Fui e voltei. De Air France. Sabendo do meu medo de voar por essa companhia, o marido retirou minha passagem em classe executiva, para que eu pudesse aproveitar melhor o tempo de voo e desestressar um pouco. Ele fez o que estava ao alcance. Tinha milhas, queria que eu o encontrasse na Espanha, resolveu tirar férias ao ser avisado que ficaria mais tempo pela Espanha do que o previsto. Tudo estava organizado para irmos, inicialmente, para o Egito. Iríamos juntos, voltaríamos juntos. De repente, a surpresa de ficar mais uns dias na Espanha e precisar adiar a ida ao Egito. E o que deveria ter sido férias adiadas, virou mesmo férias antecipadas... e lá fui eu para a viagem de todos os medos: atravessar o oceano sem ele, de Air France, fazer conexão num país de idioma que não domino, achar o portão de embarque num aeroporto com mais de 8 terminais, enfrentar imigração na zona do Tratado de Schengen sozinha (sendo mulher - há tantos relatos esquisitos...). Na ida, tudo certo. Um barulho, para mim estranho, na turbina me tirou o sono e a paciência, fazendo-me ouvir Norah Jones no repeat pra me sentir mais perto das coisas de casa (novela do Maneco, pen drive com as músicas do nosso carro, conversas com o marido). Cheguei com cara de cansada, mas o coração sossegado e um certo ar de vitória por ter dado conta do recado.  Viagem maravilhosa, lugares incríveis, a melhor companhia que a vida me deu, muitas histórias pra contar... e a volta! Ahhhh, a volta! Totalmente relaxada, consegui aproveitar tudo o que a classe executiva me ofereceu. Desde os mimos de canapés e champagne, sorvete Häagen-Dazs a toda hora, água Perrier até o excelente Bordeaux nas refeições elaboradas pelo chef Joël Robuchon (com direito a vieiras, foie gras, medalhões de vitela, camarões, manteiga Président). Viajar de executiva é realmente uma experiência a mais, além da viagem. Faz a diferença! Isso que não chegaremos, mesmo com todas as milhas que ele junta, a nos atrever a uma primeira classe: seria ou ele ou eu! E o gostoso é que viajem os dois! Dizem - eu nunca vi - que na Emirates (isso sim é uma companhia aérea de respeito) tem até cama de casal na classe top! Mas, eu estava bem servida com a cadeira da executiva, que até massagem faz!
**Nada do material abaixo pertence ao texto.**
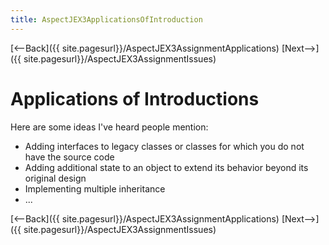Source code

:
 ```yaml
---
title: AspectJEX3ApplicationsOfIntroduction
---
```

[<--Back]({{ site.pagesurl}}/AspectJEX3AssignmentApplications) [Next-->]({{ site.pagesurl}}/AspectJEX3AssignmentIssues)

# Applications of Introductions

Here are some ideas I've heard people mention:
* Adding interfaces to legacy classes or classes for which you do not have the source code
* Adding additional state to an object to extend its behavior beyond its original design
* Implementing multiple inheritance
* ...

[<--Back]({{ site.pagesurl}}/AspectJEX3AssignmentApplications) [Next-->]({{ site.pagesurl}}/AspectJEX3AssignmentIssues)

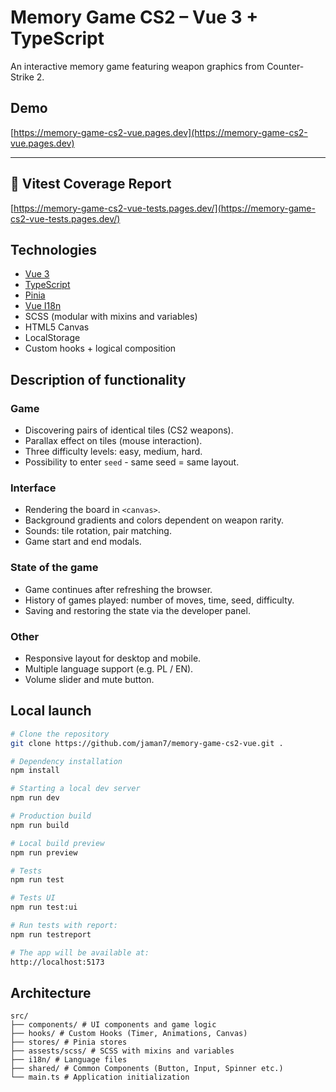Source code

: # Memory Game CS2 – Vue 3 + TypeScript

An interactive memory game featuring weapon graphics from Counter-Strike 2.

## Demo

[https://memory-game-cs2-vue.pages.dev](https://memory-game-cs2-vue.pages.dev)

---

## 🔗 Vitest Coverage Report

[https://memory-game-cs2-vue-tests.pages.dev/](https://memory-game-cs2-vue-tests.pages.dev/)

## Technologies

- [Vue 3](https://vuejs.org/)
- [TypeScript](https://www.typescriptlang.org/)
- [Pinia](https://pinia.vuejs.org/)
- [Vue I18n](https://vue-i18n.intlify.dev/)
- SCSS (modular with mixins and variables)
- HTML5 Canvas
- LocalStorage
- Custom hooks + logical composition

## Description of functionality

### Game

- Discovering pairs of identical tiles (CS2 weapons).
- Parallax effect on tiles (mouse interaction).
- Three difficulty levels: easy, medium, hard.
- Possibility to enter `seed` - same seed = same layout.

### Interface

- Rendering the board in `<canvas>`.
- Background gradients and colors dependent on weapon rarity.
- Sounds: tile rotation, pair matching.
- Game start and end modals.

### State of the game

- Game continues after refreshing the browser.
- History of games played: number of moves, time, seed, difficulty.
- Saving and restoring the state via the developer panel.

### Other

- Responsive layout for desktop and mobile.
- Multiple language support (e.g. PL / EN).
- Volume slider and mute button.

## Local launch

```bash
# Clone the repository
git clone https://github.com/jaman7/memory-game-cs2-vue.git .

# Dependency installation
npm install

# Starting a local dev server
npm run dev

# Production build
npm run build

# Local build preview
npm run preview
```

```bash
# Tests
npm run test

# Tests UI
npm run test:ui

# Run tests with report:
npm run testreport

# The app will be available at:
http://localhost:5173
```

## Architecture

```
src/
├── components/ # UI components and game logic
├── hooks/ # Custom Hooks (Timer, Animations, Canvas)
├── stores/ # Pinia stores
├── assests/scss/ # SCSS with mixins and variables
├── i18n/ # Language files
├── shared/ # Common Components (Button, Input, Spinner etc.)
└── main.ts # Application initialization
```
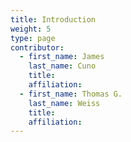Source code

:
 ```yaml
---
title: Introduction
weight: 5
type: page
contributor:
  - first_name: James
    last_name: Cuno
    title:
    affiliation:
  - first_name: Thomas G.
    last_name: Weiss
    title:
    affiliation:
---
```

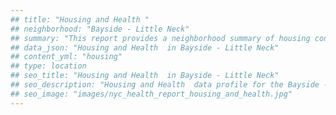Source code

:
 ```yaml
---
## title: "Housing and Health "
## neighborhood: "Bayside - Little Neck"
## summary: "This report provides a neighborhood summary of housing conditions and related health outcomes. It also describes population characteristics that can increase vulnerability to housing hazards."
## data_json: "Housing and Health  in Bayside - Little Neck"
## content_yml: "housing"
## type: location
## seo_title: "Housing and Health  in Bayside - Little Neck"
## seo_description: "Housing and Health  data profile for the Bayside - Little Neck neighborhood of NYC."
## seo_image: "images/nyc_health_report_housing_and_health.jpg"
---
```

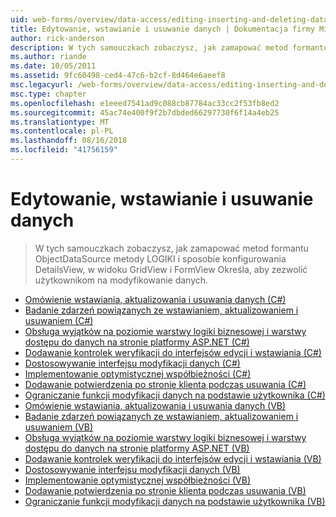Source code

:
 ```yaml
---
uid: web-forms/overview/data-access/editing-inserting-and-deleting-data/index
title: Edytowanie, wstawianie i usuwanie danych | Dokumentacja firmy Microsoft
author: rick-anderson
description: W tych samouczkach zobaczysz, jak zamapować metod formantu ObjectDataSource metody LOGIKI i sposób konfigurowania GridView DetailsView i FormView co...
ms.author: riande
ms.date: 10/05/2011
ms.assetid: 9fc60498-ced4-47c6-b2cf-8d464e6aeef8
msc.legacyurl: /web-forms/overview/data-access/editing-inserting-and-deleting-data
msc.type: chapter
ms.openlocfilehash: e1eeed7541ad9c088cb87784ac33cc2f53fb8ed2
ms.sourcegitcommit: 45ac74e400f9f2b7dbded66297730f6f14a4eb25
ms.translationtype: MT
ms.contentlocale: pl-PL
ms.lasthandoff: 08/16/2018
ms.locfileid: "41756159"
---
```

<a name="editing-inserting-and-deleting-data"></a>Edytowanie, wstawianie i usuwanie danych
====================
> W tych samouczkach zobaczysz, jak zamapować metod formantu ObjectDataSource metody LOGIKI i sposobie konfigurowania DetailsView, w widoku GridView i FormView Określa, aby zezwolić użytkownikom na modyfikowanie danych.


- [Omówienie wstawiania, aktualizowania i usuwania danych (C#)](an-overview-of-inserting-updating-and-deleting-data-cs.md)
- [Badanie zdarzeń powiązanych ze wstawianiem, aktualizowaniem i usuwaniem (C#)](examining-the-events-associated-with-inserting-updating-and-deleting-cs.md)
- [Obsługa wyjątków na poziomie warstwy logiki biznesowej i warstwy dostępu do danych na stronie platformy ASP.NET (C#)](handling-bll-and-dal-level-exceptions-in-an-asp-net-page-cs.md)
- [Dodawanie kontrolek weryfikacji do interfejsów edycji i wstawiania (C#)](adding-validation-controls-to-the-editing-and-inserting-interfaces-cs.md)
- [Dostosowywanie interfejsu modyfikacji danych (C#)](customizing-the-data-modification-interface-cs.md)
- [Implementowanie optymistycznej współbieżności (C#)](implementing-optimistic-concurrency-cs.md)
- [Dodawanie potwierdzenia po stronie klienta podczas usuwania (C#)](adding-client-side-confirmation-when-deleting-cs.md)
- [Ograniczanie funkcji modyfikacji danych na podstawie użytkownika (C#)](limiting-data-modification-functionality-based-on-the-user-cs.md)
- [Omówienie wstawiania, aktualizowania i usuwania danych (VB)](an-overview-of-inserting-updating-and-deleting-data-vb.md)
- [Badanie zdarzeń powiązanych ze wstawianiem, aktualizowaniem i usuwaniem (VB)](examining-the-events-associated-with-inserting-updating-and-deleting-vb.md)
- [Obsługa wyjątków na poziomie warstwy logiki biznesowej i warstwy dostępu do danych na stronie platformy ASP.NET (VB)](handling-bll-and-dal-level-exceptions-in-an-asp-net-page-vb.md)
- [Dodawanie kontrolek weryfikacji do interfejsów edycji i wstawiania (VB)](adding-validation-controls-to-the-editing-and-inserting-interfaces-vb.md)
- [Dostosowywanie interfejsu modyfikacji danych (VB)](customizing-the-data-modification-interface-vb.md)
- [Implementowanie optymistycznej współbieżności (VB)](implementing-optimistic-concurrency-vb.md)
- [Dodawanie potwierdzenia po stronie klienta podczas usuwania (VB)](adding-client-side-confirmation-when-deleting-vb.md)
- [Ograniczanie funkcji modyfikacji danych na podstawie użytkownika (VB)](limiting-data-modification-functionality-based-on-the-user-vb.md)
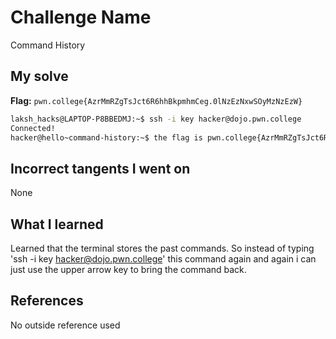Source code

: # Challenge Name
Command History

## My solve
**Flag:** `pwn.college{AzrMmRZgTsJct6R6hhBkpmhmCeg.0lNzEzNxwSOyMzNzEzW}`

```bash
laksh_hacks@LAPTOP-P8BBEDMJ:~$ ssh -i key hacker@dojo.pwn.college
Connected!
hacker@hello~command-history:~$ the flag is pwn.college{AzrMmRZgTsJct6R6hhBkpmhmCeg.0lNzEzNxwSOyMzNzEzW}
```
## Incorrect tangents I went on
None

## What I learned
Learned that the terminal stores the past commands. So instead of typing 'ssh -i key hacker@dojo.pwn.college' this command again and again i can just use the upper arrow key to bring the command back.

## References 
No outside reference used
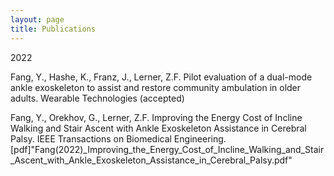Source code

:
 ```yaml
---
layout: page
title: Publications
---
```


2022

Fang, Y., Hashe, K., Franz, J., Lerner, Z.F. Pilot evaluation of a dual-mode ankle exoskeleton to assist and restore community ambulation in older adults. Wearable Technologies (accepted)

Fang, Y., Orekhov, G., Lerner, Z.F. Improving the Energy Cost of Incline Walking and Stair Ascent with Ankle Exoskeleton Assistance in Cerebral Palsy. IEEE Transactions on Biomedical Engineering. [pdf]"Fang(2022)_Improving_the_Energy_Cost_of_Incline_Walking_and_Stair_Ascent_with_Ankle_Exoskeleton_Assistance_in_Cerebral_Palsy.pdf" 
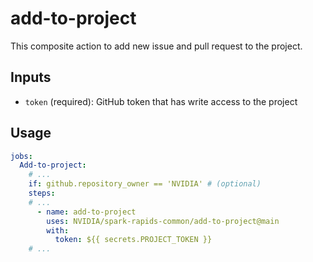 # add-to-project

This composite action to add new issue and pull request to the project.

## Inputs

- `token` (required): GitHub token that has write access to the project

## Usage

```yaml
jobs:
  Add-to-project:
    # ...
    if: github.repository_owner == 'NVIDIA' # (optional)
    steps:
    # ...
      - name: add-to-project
        uses: NVIDIA/spark-rapids-common/add-to-project@main
        with:
          token: ${{ secrets.PROJECT_TOKEN }}
    # ...
```
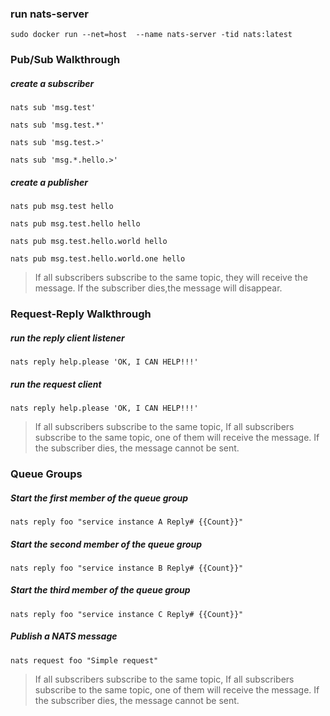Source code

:### run nats-server
```shell
sudo docker run --net=host  --name nats-server -tid nats:latest

```
### Pub/Sub Walkthrough
##### create a subscriber
```shell
nats sub 'msg.test'
```
```shell
nats sub 'msg.test.*'
```
```shell
nats sub 'msg.test.>'
```
```shell
nats sub 'msg.*.hello.>'
```

##### create a publisher  
```shell
nats pub msg.test hello
```
```shell
nats pub msg.test.hello hello
```
```shell
nats pub msg.test.hello.world hello
```
```shell
nats pub msg.test.hello.world.one hello
```

>If all subscribers subscribe to the same topic, they will receive the message.
>If the subscriber dies,the message will disappear.


### Request-Reply Walkthrough
##### run the reply client listener
```shell
nats reply help.please 'OK, I CAN HELP!!!'
```

##### run the request client
```shell
nats reply help.please 'OK, I CAN HELP!!!'
```

>If all subscribers subscribe to the same topic, If all subscribers subscribe to the same topic, one of them will receive the message.
>If the subscriber dies, the message cannot be sent.

### Queue Groups
##### Start the first member of the queue group
```shell
nats reply foo "service instance A Reply# {{Count}}"
```
##### Start the second member of the queue group
```shell
nats reply foo "service instance B Reply# {{Count}}"
```
##### Start the third  member of the queue group
```shell
nats reply foo "service instance C Reply# {{Count}}"
```

##### Publish a NATS message
```shell
nats request foo "Simple request"
```

>If all subscribers subscribe to the same topic, If all subscribers subscribe to the same topic, one of them will receive the message.
>If the subscriber dies, the message cannot be sent.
Eis que a Air France mostrou porque há um livro chamado La face cachée d'Air France, escrito por um jornalista do Le Figaro, Fabrice Amédéo, que relata trágicos casos nos bastidores da companhia, inclusive sobre questões de segurança das aeronaves (para saber mais, clique aqui). E a Air France não me deixou saída, a não ser concordar com tudo o que ouço sobre ela: na minha volta, não apenas tive a mala extraviada, mas quando ela chegou até mim, 3 dias depois (e eu ainda tive que fazer a retirada no balcão do aeroporto, porque me pediram um prazo de 48 horas, após ela chegar na minha cidade, para trazê-la à minha casa), estava violada, com o zíper arrebentado, o extensor inutilizado porque foi amassado e ainda amarrada com uma fita adesiva e um plástico branco da KLM, outra cia (parceira da Air France). Quando conferi os itens, para minha surpresa, o maior prejuízo foi mesmo a mala, pois quem a abriu, tirou apenas produtos comestíveis (como uma lata de páprica doce que o marido havia escolhido com tanto cuidado, alguns produtos industrializados como anchovas em lata e amêndoas comestíveis), além de um protetor solar facial que já estava em uso. As roupas vieram na mesma ordem que eu as havia guardado (o que significa que a mala não foi aberta por um incidente, pois esses produtos estavam no fundo da bagagem, envoltos em uma sacola de plástico... a sacola permaneceu na mala, com outros produtos dentro dela, tudo na mesma ordem em que eu deixei - foi má fé mesmo). Há agora um processo aberto para que a empresa nos indenize principalmente sobre o valor da mala que, diga-se de passagem, era nova e foi comprada exclusivamente para a viagem, e ainda que se retrate formalmente pelo inconveniente causado.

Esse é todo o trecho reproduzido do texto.